» Work item
The whole listing, pictures aside, should be reproduced exactly.

══════════

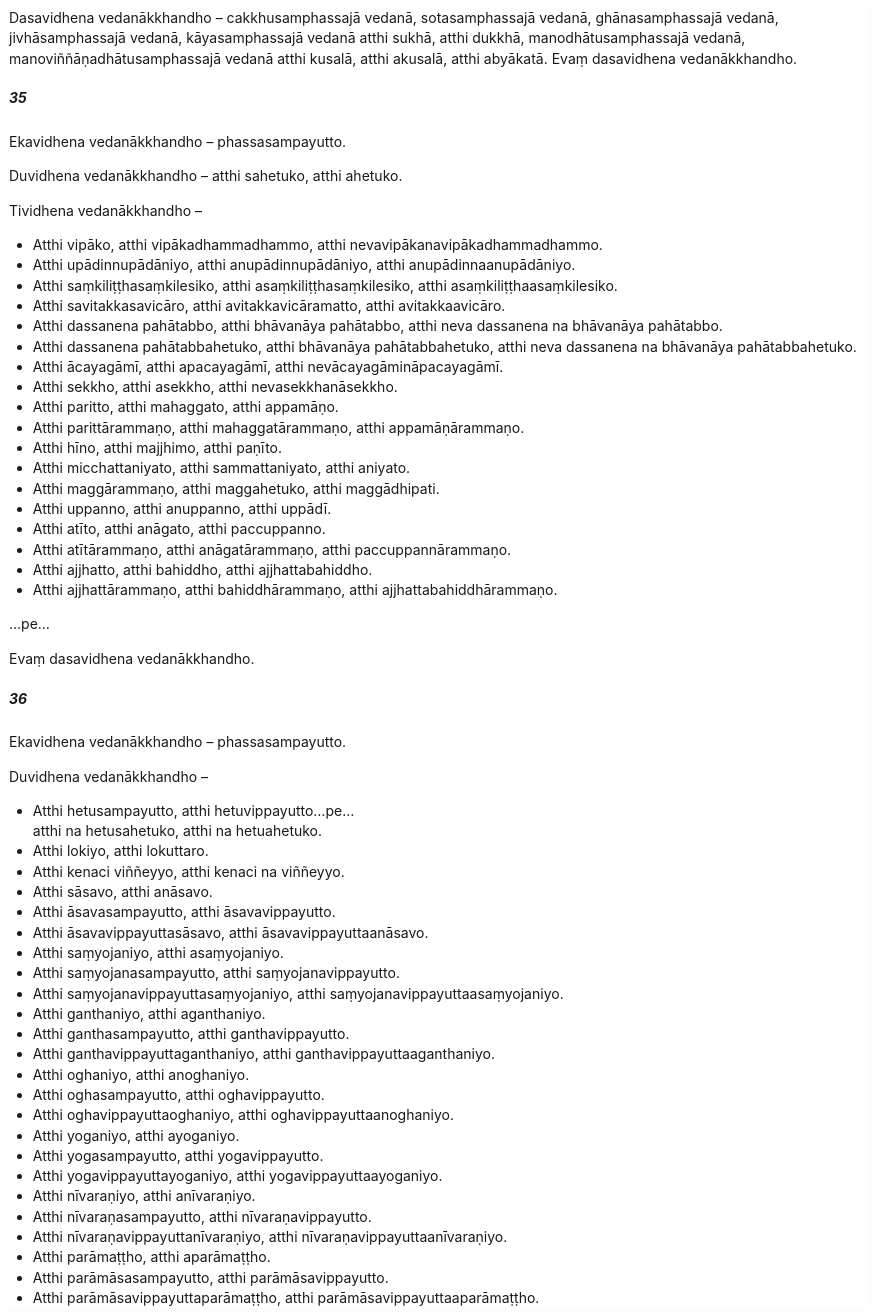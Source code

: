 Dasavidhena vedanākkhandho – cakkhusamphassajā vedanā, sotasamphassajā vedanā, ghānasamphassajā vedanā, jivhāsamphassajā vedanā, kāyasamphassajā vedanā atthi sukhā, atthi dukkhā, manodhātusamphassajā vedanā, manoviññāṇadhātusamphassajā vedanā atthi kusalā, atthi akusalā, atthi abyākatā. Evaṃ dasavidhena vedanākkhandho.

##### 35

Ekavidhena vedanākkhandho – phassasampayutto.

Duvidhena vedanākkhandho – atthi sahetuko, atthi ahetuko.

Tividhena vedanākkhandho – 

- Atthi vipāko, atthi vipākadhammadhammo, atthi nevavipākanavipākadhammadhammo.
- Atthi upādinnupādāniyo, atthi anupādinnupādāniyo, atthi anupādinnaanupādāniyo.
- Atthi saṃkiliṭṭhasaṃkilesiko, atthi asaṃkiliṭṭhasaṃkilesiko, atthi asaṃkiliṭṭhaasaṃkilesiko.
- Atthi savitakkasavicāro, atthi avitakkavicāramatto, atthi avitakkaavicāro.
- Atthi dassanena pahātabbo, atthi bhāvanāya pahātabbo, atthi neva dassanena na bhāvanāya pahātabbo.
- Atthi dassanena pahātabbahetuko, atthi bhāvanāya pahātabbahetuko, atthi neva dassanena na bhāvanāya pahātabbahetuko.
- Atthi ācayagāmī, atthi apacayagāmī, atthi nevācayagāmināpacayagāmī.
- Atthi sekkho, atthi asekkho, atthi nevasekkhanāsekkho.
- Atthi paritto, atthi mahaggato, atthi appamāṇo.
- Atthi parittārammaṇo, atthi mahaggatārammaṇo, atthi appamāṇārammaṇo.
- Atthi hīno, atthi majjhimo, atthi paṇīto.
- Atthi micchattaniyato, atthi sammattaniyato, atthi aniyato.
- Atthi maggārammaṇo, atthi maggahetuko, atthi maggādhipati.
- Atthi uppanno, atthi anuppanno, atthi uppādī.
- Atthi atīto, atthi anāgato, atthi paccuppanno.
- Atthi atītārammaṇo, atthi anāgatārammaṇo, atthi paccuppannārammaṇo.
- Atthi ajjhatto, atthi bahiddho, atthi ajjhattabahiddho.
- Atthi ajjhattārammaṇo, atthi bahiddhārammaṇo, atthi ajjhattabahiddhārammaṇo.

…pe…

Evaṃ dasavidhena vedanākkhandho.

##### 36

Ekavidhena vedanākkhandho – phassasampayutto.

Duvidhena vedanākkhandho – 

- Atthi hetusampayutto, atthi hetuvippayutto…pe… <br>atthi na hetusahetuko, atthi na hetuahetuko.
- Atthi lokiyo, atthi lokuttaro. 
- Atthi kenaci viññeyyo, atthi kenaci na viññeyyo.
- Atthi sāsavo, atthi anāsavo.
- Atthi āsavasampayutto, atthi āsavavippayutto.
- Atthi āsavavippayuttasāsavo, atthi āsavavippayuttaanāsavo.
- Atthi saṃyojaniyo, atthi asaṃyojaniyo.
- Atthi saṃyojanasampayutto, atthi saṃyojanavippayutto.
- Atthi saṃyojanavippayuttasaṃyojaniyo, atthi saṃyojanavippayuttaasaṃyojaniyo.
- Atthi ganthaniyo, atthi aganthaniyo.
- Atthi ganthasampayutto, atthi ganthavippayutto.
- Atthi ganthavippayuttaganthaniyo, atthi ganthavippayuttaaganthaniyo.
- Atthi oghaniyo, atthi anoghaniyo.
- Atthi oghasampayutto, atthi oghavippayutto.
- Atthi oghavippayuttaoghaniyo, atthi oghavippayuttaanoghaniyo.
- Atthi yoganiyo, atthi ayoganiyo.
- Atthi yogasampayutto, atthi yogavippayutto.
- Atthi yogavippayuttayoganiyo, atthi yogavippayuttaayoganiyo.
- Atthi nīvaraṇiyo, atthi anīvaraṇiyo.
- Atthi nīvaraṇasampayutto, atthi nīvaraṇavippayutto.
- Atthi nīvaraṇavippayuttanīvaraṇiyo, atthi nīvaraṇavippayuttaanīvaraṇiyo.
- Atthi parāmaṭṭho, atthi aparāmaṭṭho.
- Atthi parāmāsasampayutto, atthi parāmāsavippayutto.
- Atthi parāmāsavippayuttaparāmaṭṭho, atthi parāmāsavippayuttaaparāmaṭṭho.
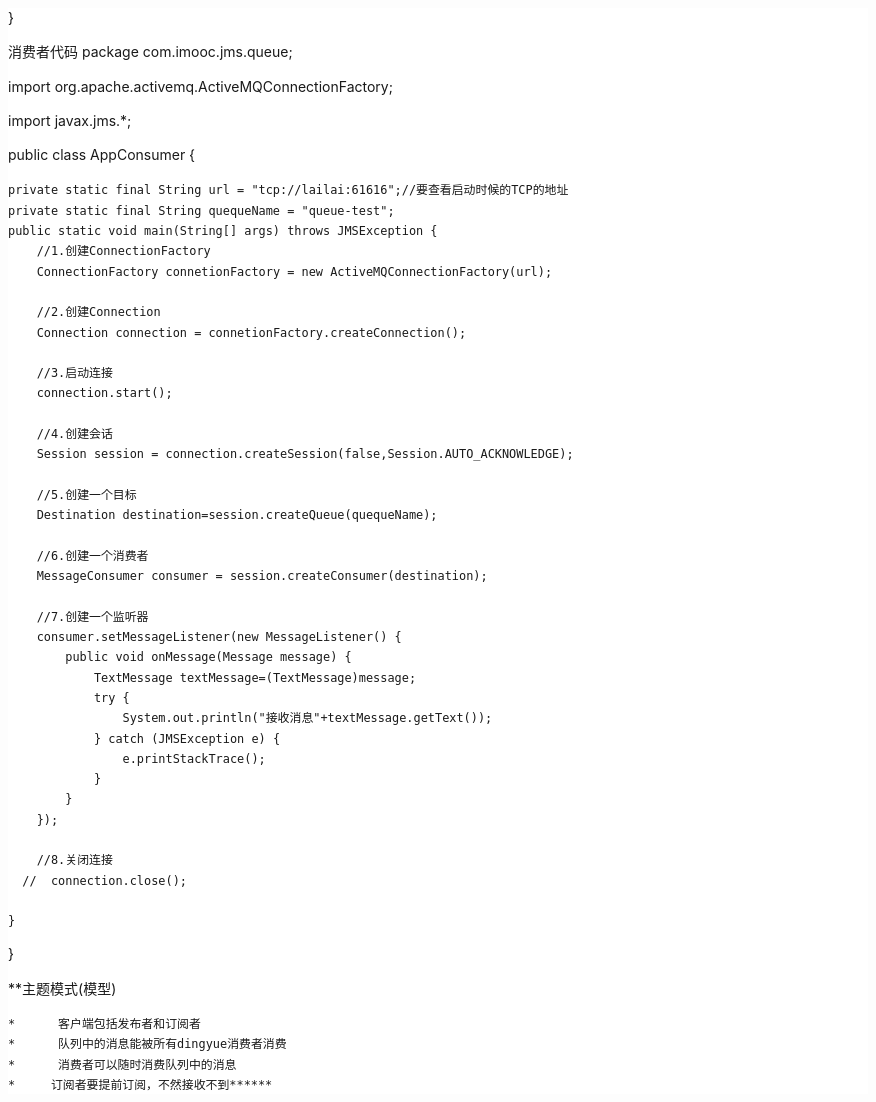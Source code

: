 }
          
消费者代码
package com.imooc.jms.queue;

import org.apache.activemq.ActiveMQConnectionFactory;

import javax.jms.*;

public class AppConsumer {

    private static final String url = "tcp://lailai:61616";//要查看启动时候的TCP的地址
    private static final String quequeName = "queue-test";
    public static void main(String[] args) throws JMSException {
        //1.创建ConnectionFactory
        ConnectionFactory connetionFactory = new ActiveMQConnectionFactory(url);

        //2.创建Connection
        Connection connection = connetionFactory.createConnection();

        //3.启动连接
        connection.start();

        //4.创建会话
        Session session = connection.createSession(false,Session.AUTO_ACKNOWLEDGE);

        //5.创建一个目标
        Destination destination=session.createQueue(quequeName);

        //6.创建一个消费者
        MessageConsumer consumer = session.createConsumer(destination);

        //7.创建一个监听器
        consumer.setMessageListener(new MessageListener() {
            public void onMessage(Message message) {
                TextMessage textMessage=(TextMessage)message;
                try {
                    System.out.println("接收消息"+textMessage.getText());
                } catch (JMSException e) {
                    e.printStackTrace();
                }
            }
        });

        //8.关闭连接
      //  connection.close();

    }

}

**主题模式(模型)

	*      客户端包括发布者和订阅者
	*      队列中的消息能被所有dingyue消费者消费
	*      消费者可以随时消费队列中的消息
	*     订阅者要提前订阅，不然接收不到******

══════════

» Result of the exercise
Source code

: Dasavidhena vedanākkhandho – cakkhusamphassajā vedanā, sotasamphassajā vedanā, ghānasamphassajā vedanā, jivhāsamphassajā vedanā, kāyasamphassajā vedanā atthi sukhā, atthi dukkhā, manodhātusamphassajā vedanā, manoviññāṇadhātusamphassajā vedanā atthi kusalā, atthi akusalā, atthi abyākatā. Evaṃ dasavidhena vedanākkhandho.

##### 35

Ekavidhena vedanākkhandho – phassasampayutto.

Duvidhena vedanākkhandho – atthi sahetuko, atthi ahetuko.

Tividhena vedanākkhandho – 

- Atthi vipāko, atthi vipākadhammadhammo, atthi nevavipākanavipākadhammadhammo.
- Atthi upādinnupādāniyo, atthi anupādinnupādāniyo, atthi anupādinnaanupādāniyo.
- Atthi saṃkiliṭṭhasaṃkilesiko, atthi asaṃkiliṭṭhasaṃkilesiko, atthi asaṃkiliṭṭhaasaṃkilesiko.
- Atthi savitakkasavicāro, atthi avitakkavicāramatto, atthi avitakkaavicāro.
- Atthi dassanena pahātabbo, atthi bhāvanāya pahātabbo, atthi neva dassanena na bhāvanāya pahātabbo.
- Atthi dassanena pahātabbahetuko, atthi bhāvanāya pahātabbahetuko, atthi neva dassanena na bhāvanāya pahātabbahetuko.
- Atthi ācayagāmī, atthi apacayagāmī, atthi nevācayagāmināpacayagāmī.
- Atthi sekkho, atthi asekkho, atthi nevasekkhanāsekkho.
- Atthi paritto, atthi mahaggato, atthi appamāṇo.
- Atthi parittārammaṇo, atthi mahaggatārammaṇo, atthi appamāṇārammaṇo.
- Atthi hīno, atthi majjhimo, atthi paṇīto.
- Atthi micchattaniyato, atthi sammattaniyato, atthi aniyato.
- Atthi maggārammaṇo, atthi maggahetuko, atthi maggādhipati.
- Atthi uppanno, atthi anuppanno, atthi uppādī.
- Atthi atīto, atthi anāgato, atthi paccuppanno.
- Atthi atītārammaṇo, atthi anāgatārammaṇo, atthi paccuppannārammaṇo.
- Atthi ajjhatto, atthi bahiddho, atthi ajjhattabahiddho.
- Atthi ajjhattārammaṇo, atthi bahiddhārammaṇo, atthi ajjhattabahiddhārammaṇo.

…pe…

Evaṃ dasavidhena vedanākkhandho.

##### 36

Ekavidhena vedanākkhandho – phassasampayutto.

Duvidhena vedanākkhandho – 

- Atthi hetusampayutto, atthi hetuvippayutto…pe… <br>atthi na hetusahetuko, atthi na hetuahetuko.
- Atthi lokiyo, atthi lokuttaro. 
- Atthi kenaci viññeyyo, atthi kenaci na viññeyyo.
- Atthi sāsavo, atthi anāsavo.
- Atthi āsavasampayutto, atthi āsavavippayutto.
- Atthi āsavavippayuttasāsavo, atthi āsavavippayuttaanāsavo.
- Atthi saṃyojaniyo, atthi asaṃyojaniyo.
- Atthi saṃyojanasampayutto, atthi saṃyojanavippayutto.
- Atthi saṃyojanavippayuttasaṃyojaniyo, atthi saṃyojanavippayuttaasaṃyojaniyo.
- Atthi ganthaniyo, atthi aganthaniyo.
- Atthi ganthasampayutto, atthi ganthavippayutto.
- Atthi ganthavippayuttaganthaniyo, atthi ganthavippayuttaaganthaniyo.
- Atthi oghaniyo, atthi anoghaniyo.
- Atthi oghasampayutto, atthi oghavippayutto.
- Atthi oghavippayuttaoghaniyo, atthi oghavippayuttaanoghaniyo.
- Atthi yoganiyo, atthi ayoganiyo.
- Atthi yogasampayutto, atthi yogavippayutto.
- Atthi yogavippayuttayoganiyo, atthi yogavippayuttaayoganiyo.
- Atthi nīvaraṇiyo, atthi anīvaraṇiyo.
- Atthi nīvaraṇasampayutto, atthi nīvaraṇavippayutto.
- Atthi nīvaraṇavippayuttanīvaraṇiyo, atthi nīvaraṇavippayuttaanīvaraṇiyo.
- Atthi parāmaṭṭho, atthi aparāmaṭṭho.
- Atthi parāmāsasampayutto, atthi parāmāsavippayutto.
- Atthi parāmāsavippayuttaparāmaṭṭho, atthi parāmāsavippayuttaaparāmaṭṭho.
Source code

: }
          
消费者代码
package com.imooc.jms.queue;

import org.apache.activemq.ActiveMQConnectionFactory;

import javax.jms.*;

public class AppConsumer {

    private static final String url = "tcp://lailai:61616";//要查看启动时候的TCP的地址
    private static final String quequeName = "queue-test";
    public static void main(String[] args) throws JMSException {
        //1.创建ConnectionFactory
        ConnectionFactory connetionFactory = new ActiveMQConnectionFactory(url);

        //2.创建Connection
        Connection connection = connetionFactory.createConnection();

        //3.启动连接
        connection.start();

        //4.创建会话
        Session session = connection.createSession(false,Session.AUTO_ACKNOWLEDGE);

        //5.创建一个目标
        Destination destination=session.createQueue(quequeName);

        //6.创建一个消费者
        MessageConsumer consumer = session.createConsumer(destination);

        //7.创建一个监听器
        consumer.setMessageListener(new MessageListener() {
            public void onMessage(Message message) {
                TextMessage textMessage=(TextMessage)message;
                try {
                    System.out.println("接收消息"+textMessage.getText());
                } catch (JMSException e) {
                    e.printStackTrace();
                }
            }
        });

        //8.关闭连接
      //  connection.close();

    }

}

**主题模式(模型)

	*      客户端包括发布者和订阅者
	*      队列中的消息能被所有dingyue消费者消费
	*      消费者可以随时消费队列中的消息
	*     订阅者要提前订阅，不然接收不到******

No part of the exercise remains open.